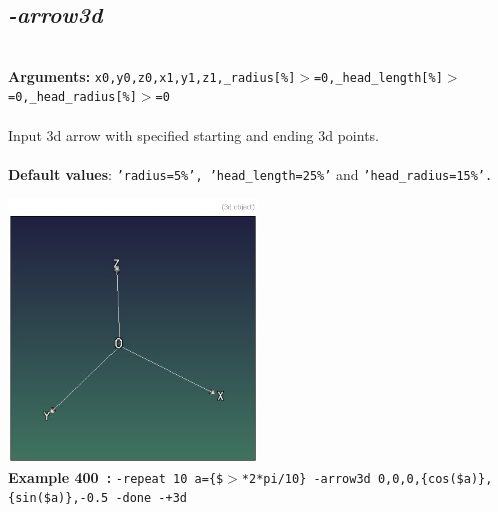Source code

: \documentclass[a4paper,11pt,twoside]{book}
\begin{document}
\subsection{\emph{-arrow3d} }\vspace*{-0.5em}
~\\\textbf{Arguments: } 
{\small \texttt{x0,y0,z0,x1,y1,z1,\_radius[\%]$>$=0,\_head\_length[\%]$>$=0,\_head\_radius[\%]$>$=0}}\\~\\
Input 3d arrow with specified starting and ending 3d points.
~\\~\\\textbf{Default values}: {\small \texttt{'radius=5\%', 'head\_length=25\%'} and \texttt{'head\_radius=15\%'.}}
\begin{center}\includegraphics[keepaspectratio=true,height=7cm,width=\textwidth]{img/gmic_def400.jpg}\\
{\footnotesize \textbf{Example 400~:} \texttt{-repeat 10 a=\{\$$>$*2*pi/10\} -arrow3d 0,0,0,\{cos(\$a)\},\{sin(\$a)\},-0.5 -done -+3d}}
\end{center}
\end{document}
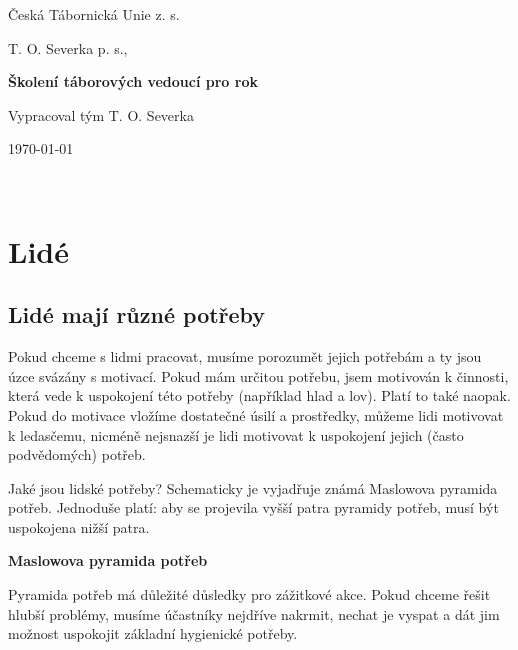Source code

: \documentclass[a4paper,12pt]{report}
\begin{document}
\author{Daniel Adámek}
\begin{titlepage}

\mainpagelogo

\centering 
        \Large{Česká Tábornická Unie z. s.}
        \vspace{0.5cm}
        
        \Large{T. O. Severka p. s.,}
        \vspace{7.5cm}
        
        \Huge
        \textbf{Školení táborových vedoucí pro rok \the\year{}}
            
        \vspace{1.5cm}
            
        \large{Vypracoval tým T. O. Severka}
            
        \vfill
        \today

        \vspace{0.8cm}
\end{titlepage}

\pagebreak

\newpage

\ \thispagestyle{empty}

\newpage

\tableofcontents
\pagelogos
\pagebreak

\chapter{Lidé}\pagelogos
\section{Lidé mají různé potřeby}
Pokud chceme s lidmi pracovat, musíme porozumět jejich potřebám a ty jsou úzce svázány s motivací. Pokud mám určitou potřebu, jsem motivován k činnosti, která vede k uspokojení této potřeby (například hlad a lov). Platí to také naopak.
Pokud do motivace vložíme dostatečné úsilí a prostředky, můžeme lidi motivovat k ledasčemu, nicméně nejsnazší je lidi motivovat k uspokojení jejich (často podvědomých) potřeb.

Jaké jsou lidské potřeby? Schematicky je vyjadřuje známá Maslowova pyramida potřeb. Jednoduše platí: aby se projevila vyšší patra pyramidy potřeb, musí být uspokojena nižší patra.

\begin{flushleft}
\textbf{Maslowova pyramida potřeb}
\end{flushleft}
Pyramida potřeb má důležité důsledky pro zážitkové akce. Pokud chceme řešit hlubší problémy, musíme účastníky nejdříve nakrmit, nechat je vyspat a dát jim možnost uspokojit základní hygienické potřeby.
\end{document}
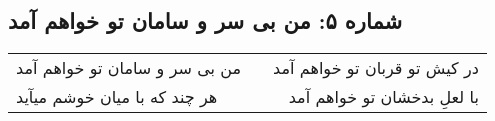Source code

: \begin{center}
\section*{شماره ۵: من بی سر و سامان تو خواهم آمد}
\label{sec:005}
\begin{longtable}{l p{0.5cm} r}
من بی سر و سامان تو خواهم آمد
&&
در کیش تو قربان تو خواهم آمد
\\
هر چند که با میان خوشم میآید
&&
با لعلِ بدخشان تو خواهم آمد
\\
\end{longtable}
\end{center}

****

Provide only the count of lines within the entries above that include the string "potřeby".

Expected answer —
4